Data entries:

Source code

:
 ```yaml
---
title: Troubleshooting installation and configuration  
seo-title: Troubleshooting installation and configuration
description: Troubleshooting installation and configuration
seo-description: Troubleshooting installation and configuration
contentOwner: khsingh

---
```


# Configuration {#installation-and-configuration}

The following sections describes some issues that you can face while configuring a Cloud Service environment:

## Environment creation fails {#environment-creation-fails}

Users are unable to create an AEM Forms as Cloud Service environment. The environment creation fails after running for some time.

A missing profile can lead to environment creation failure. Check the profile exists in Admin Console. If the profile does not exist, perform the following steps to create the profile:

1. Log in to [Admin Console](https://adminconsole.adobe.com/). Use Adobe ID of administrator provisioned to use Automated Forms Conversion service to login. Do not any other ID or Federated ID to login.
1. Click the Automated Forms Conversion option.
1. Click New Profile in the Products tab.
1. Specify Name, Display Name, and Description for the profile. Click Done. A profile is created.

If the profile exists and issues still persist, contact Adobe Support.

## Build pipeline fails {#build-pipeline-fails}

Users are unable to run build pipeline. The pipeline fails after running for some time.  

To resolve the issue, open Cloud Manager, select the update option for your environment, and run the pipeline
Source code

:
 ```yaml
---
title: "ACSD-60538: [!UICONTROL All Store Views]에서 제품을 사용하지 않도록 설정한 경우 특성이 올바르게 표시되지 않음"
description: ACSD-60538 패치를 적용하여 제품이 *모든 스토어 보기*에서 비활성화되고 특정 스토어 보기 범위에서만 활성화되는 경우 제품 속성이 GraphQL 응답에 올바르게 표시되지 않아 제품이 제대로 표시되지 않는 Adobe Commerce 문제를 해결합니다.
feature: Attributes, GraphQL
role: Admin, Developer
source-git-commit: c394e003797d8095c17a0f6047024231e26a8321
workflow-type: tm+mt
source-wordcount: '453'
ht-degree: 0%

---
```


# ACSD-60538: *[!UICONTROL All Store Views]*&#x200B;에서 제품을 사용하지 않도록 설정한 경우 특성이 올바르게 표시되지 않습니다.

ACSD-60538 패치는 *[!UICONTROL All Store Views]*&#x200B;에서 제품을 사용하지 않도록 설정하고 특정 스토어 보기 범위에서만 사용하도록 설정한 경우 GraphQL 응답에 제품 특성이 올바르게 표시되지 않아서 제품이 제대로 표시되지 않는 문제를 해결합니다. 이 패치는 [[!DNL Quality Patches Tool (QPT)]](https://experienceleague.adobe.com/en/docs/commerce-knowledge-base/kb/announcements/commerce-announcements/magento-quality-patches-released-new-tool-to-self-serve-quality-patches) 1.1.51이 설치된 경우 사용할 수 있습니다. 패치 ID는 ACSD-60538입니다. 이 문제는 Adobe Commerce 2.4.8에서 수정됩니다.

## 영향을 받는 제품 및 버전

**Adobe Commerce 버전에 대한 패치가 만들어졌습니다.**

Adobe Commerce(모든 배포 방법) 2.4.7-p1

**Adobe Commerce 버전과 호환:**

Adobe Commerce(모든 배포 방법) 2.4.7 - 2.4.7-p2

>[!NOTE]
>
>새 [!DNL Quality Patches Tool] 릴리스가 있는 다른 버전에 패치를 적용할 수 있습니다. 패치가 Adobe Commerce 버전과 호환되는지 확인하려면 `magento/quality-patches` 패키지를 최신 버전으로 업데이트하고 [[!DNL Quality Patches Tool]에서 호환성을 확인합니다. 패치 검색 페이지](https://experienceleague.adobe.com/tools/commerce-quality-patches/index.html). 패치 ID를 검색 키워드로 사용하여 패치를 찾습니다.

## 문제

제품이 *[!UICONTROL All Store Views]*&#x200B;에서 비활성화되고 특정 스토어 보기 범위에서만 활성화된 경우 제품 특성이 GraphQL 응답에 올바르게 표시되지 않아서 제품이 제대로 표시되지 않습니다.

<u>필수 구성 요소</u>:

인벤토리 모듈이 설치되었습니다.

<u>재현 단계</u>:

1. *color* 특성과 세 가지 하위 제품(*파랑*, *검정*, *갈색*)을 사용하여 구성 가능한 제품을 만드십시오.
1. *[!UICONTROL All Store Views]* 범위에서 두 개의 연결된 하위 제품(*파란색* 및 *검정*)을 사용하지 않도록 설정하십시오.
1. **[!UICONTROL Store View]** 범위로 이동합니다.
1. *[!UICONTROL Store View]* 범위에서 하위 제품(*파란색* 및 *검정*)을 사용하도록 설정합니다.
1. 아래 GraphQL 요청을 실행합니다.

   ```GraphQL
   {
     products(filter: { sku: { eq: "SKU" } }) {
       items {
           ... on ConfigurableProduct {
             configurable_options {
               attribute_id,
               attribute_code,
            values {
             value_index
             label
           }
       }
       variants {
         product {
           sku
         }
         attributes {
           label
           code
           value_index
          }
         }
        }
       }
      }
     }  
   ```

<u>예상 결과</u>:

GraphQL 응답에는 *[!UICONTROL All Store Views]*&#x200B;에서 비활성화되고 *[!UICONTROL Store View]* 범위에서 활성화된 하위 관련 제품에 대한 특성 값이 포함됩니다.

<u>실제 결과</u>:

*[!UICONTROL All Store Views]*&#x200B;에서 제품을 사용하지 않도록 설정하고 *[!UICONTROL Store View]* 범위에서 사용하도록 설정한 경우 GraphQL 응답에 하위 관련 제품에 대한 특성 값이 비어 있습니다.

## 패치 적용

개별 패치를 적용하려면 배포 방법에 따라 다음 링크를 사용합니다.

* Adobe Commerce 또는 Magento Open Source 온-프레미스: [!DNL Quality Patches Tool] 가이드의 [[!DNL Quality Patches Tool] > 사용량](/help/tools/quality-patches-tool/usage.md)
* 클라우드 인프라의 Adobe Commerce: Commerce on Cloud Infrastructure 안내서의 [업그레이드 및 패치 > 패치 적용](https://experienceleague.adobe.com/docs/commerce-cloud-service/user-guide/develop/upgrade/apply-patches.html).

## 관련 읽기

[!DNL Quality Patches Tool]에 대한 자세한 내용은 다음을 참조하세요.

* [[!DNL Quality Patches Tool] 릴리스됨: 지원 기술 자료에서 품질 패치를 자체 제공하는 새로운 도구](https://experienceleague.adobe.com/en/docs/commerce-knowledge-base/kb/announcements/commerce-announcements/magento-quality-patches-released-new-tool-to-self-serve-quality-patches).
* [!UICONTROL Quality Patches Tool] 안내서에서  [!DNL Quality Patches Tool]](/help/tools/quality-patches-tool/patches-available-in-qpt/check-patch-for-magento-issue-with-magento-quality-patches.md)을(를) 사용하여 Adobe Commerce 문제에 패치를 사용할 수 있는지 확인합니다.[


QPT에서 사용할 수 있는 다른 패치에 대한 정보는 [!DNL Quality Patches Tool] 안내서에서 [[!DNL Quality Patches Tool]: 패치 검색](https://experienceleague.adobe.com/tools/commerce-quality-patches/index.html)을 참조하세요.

=== What to produce ===
Scan the records above for the word "Click" and return every line where it occurs.

=== Answer for this exercise ===
1. Click the Automated Forms Conversion option.
1. Click New Profile in the Products tab.
1. Specify Name, Display Name, and Description for the profile. Click Done. A profile is created.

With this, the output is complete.